It has been found that changing the calcination temperature is a feasible approach to controlling sulfate loading on sulfated zirconia. A. K. Amin et al.15 reported that high sulfur content of sulfated zirconia could be accomplished by calcination at 400 °C, but another property, this temperature exerts adverse effects on the favourable tetragonal zirconia phase and crystallinity.16,17 In our recent research,18 metallic oxides (Fe2O3, Co2O3, Ni2O3) were introduced to sulfated zirconia when it was synthesized by a solvent-free method; results showed that metallic oxides could effectively improve the amounts of S6+ and adjust active sites on the zirconia surface. Thus, improved catalytic activity was observed when the catalyst was applied to remove olefins from aromatics. In addition, many attempts have been reported to increase the sulfur content of sulfated zirconia and enhance interaction between sulfur species and zirconia by modified sulfated zirconia with Al, thereby improving the catalytic activity and stability of sulfated zirconia. J. H. Wang et al.19 proposed that the promoting effect of Al on sulfated zirconia in butane isomerization was attributed to increased sulfur retention. M. A. Coelho et al.20 considered that incorporating small amounts of Al into zirconia before sulfation could increase the concentration of intermediate strength acid sites, which lead to enhanced activity and stability for n-butane isomerization. J. H. Wang et al.21 claimed that the balanced distribution of acid site strengths with an improved amount of weak Brønsted acid sites is related to the presence of Al in sulfated zirconia. C. L. Chen et al.22 found that the incorporated Al functions to stabilize the tetragonal zirconia phase due to the fact that phase transformation could be retard by Al. Most reports in this field have considered isomerization as a test reaction, but few studies have examined the catalytic performance of alkylation for removing trace olefins from aromatics. Furthermore, the detailed mechanism of acid site formation in the Al-incorporated sulfated zirconia is expected.
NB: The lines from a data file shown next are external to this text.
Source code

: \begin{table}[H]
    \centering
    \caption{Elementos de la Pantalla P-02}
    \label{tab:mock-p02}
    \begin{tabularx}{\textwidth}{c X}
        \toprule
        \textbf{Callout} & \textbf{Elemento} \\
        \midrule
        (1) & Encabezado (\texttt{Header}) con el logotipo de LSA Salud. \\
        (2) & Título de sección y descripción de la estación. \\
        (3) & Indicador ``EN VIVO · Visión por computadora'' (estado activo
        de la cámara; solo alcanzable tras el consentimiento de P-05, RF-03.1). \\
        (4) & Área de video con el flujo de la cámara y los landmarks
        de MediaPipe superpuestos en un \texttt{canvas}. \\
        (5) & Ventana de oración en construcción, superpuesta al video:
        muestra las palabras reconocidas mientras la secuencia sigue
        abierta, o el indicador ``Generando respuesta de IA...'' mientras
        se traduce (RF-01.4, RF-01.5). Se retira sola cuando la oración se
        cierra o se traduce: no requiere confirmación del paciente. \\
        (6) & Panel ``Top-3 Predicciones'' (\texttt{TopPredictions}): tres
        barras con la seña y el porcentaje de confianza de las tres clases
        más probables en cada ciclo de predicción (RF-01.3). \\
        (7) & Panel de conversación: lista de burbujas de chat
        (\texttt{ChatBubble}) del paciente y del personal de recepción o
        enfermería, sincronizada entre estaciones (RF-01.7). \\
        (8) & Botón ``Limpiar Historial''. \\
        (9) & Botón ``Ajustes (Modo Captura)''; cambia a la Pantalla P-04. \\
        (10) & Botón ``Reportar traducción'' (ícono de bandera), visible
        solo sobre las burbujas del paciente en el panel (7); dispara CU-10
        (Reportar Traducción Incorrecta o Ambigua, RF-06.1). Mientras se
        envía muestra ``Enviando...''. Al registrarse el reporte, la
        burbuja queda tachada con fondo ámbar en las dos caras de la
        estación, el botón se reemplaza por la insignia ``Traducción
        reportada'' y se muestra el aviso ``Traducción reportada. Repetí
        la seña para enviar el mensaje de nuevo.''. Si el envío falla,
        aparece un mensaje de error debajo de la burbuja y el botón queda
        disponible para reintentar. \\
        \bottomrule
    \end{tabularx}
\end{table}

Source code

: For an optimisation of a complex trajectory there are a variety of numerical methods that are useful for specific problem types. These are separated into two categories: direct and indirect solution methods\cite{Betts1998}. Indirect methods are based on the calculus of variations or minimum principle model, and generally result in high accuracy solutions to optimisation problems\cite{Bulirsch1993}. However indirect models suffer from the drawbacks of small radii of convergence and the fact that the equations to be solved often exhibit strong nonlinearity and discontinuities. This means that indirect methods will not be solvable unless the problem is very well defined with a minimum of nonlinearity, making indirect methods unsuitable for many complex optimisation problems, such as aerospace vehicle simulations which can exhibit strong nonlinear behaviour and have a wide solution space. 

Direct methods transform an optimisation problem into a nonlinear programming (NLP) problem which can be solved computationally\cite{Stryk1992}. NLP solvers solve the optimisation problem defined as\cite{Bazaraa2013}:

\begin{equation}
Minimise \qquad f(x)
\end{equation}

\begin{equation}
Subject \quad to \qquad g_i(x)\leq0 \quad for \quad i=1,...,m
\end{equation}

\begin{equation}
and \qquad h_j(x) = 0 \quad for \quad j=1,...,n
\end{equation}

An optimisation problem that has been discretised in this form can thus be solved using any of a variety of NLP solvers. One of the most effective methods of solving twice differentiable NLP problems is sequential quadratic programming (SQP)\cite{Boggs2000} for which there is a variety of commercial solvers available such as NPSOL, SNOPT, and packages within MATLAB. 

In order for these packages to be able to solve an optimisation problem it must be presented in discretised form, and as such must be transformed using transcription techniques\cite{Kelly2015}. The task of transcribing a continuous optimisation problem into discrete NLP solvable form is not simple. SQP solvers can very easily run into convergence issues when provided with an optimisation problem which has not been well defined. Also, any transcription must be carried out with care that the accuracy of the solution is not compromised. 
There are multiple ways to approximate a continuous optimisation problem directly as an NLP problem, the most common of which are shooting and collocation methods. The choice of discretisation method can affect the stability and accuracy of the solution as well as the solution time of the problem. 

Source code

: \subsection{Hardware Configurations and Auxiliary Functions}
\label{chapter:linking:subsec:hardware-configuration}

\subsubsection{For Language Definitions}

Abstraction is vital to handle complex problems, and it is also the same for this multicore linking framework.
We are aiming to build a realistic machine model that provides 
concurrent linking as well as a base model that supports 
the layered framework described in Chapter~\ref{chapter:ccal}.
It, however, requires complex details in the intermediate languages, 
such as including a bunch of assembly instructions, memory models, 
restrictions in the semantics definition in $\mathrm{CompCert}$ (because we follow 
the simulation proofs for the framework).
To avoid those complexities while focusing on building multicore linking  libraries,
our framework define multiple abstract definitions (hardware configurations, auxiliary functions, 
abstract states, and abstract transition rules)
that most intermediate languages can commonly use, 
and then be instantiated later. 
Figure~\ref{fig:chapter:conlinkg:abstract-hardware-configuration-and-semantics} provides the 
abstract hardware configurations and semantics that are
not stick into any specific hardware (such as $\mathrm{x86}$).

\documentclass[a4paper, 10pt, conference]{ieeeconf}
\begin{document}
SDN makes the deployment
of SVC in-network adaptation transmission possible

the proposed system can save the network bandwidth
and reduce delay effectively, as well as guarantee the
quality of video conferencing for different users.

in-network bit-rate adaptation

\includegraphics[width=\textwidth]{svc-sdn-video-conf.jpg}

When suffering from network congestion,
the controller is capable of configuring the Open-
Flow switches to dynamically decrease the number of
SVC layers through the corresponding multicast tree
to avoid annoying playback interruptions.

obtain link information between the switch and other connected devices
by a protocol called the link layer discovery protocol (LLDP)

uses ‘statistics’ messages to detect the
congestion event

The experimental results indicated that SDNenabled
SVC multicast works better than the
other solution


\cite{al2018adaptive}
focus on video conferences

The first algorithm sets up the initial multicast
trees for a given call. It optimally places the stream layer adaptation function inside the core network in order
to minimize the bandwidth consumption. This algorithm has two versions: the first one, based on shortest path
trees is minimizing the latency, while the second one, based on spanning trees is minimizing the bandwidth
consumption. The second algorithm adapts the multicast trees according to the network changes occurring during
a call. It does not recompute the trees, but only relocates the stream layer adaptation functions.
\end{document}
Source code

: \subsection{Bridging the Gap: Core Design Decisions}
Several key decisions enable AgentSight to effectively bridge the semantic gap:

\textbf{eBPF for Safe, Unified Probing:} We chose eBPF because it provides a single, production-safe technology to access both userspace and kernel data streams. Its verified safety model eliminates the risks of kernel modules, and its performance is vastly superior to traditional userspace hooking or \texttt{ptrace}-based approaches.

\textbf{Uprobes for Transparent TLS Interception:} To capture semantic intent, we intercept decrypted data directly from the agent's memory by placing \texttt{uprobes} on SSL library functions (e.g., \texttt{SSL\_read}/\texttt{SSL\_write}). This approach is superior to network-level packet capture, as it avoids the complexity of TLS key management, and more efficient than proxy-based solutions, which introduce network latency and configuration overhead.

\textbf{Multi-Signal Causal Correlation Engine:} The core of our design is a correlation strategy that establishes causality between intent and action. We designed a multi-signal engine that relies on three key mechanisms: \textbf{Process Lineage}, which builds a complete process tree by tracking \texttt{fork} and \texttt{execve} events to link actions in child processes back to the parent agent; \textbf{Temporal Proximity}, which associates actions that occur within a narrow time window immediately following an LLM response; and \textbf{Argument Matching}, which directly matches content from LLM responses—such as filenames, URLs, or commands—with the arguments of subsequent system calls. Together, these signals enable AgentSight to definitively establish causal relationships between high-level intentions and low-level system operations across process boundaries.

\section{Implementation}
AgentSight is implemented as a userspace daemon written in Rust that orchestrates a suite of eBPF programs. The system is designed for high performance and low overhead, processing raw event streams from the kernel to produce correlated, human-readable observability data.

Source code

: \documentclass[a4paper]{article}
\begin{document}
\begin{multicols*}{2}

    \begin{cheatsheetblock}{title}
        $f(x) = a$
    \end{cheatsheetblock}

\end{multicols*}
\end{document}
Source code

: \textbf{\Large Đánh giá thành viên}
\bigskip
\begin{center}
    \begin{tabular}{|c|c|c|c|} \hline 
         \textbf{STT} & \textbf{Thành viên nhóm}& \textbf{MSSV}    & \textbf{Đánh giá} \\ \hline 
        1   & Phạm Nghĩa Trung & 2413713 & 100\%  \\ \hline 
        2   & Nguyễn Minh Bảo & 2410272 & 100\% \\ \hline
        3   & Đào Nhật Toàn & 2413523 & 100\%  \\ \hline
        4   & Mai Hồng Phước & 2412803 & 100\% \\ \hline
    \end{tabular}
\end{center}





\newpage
In our present study, sulfated zirconia with improved surface sulfur content and sulfur retention was synthesized by incorporating Al into the zirconia with a co-precipitation method. Various characterization techniques, such as XRD, N2 adsorption, 27Al MAS NMR, EA, XPS, FT-IR, pyridine-infrared (IR) spectroscopy and H2-TPR, were employed to reveal the nature of the promoting effect on structure and acid centres by Al incorporation. The alkylation of olefins with aromatics catalyzed by the Alx-SZ catalyst was verified by GC-MS analysis of the reaction products. Meanwhile, the catalytic activity, stability and reusability of Al-incorporated catalyst were systematically evaluated in removing trace olefins from aromatics and compared with conventional sulfated zirconia with no Al incorporation. As a result, it was found that the zirconia crystal structure and surface sulfur species were susceptible to Al incorporation, which in turn contributed to the stabilization of surface sulfur species, improvement of Brønsted acidity, as well as remarkable enhancement of catalytic performance.

2. Experimental section

2.1. Synthesis of catalysts

Al-Incorporated sulfated zirconia catalysts were synthesized by a precipitation–impregnation method. At the first step, ZrOCl2·8H2O and Al(NO3)3·9H2O with different ratios were dissolved in deionized water and then added dropwise into (25%) NH3·H2O while stirring well until pH = 9.5. After precipitation, the hydroxide suspension was stirred for another 0.5 h and then aged at room temperature for 12 h. Subsequently, the obtained white colloidal solution was filtered, thoroughly washed with deionized water to remove chloride ions until no chloride ions were detected by the AgNO3 test, and dried at 120 °C for 12 h. The obtained composite zirconia–alumina hydroxide was then immersed for 1 h in 2 M H2SO4 solution and a solid-to-liquid ratio of 1[thin space (1/6-em)]:[thin space (1/6-em)]5 was used (by weight). Following filtration without washing, the sample was dried at 120 °C for 24 h and then calcined at 650 °C for 3 h under dry air. The obtained catalysts were named as Alx-SZ, X represented the molar percentage ratio of Al/Zr. For comparison, conventional sulfated zirconia, marked as SZ, was synthesized using the same route except for a mixture containing ZrOCl2·8H2O and NH3·H2O during precipitation. The deactivated catalyst was collected and regenerated at 550 °C for 3 h under airflow. The sample was labelled as SZ-RN/Alx-SZ-RN, N referred to the time of regenerations.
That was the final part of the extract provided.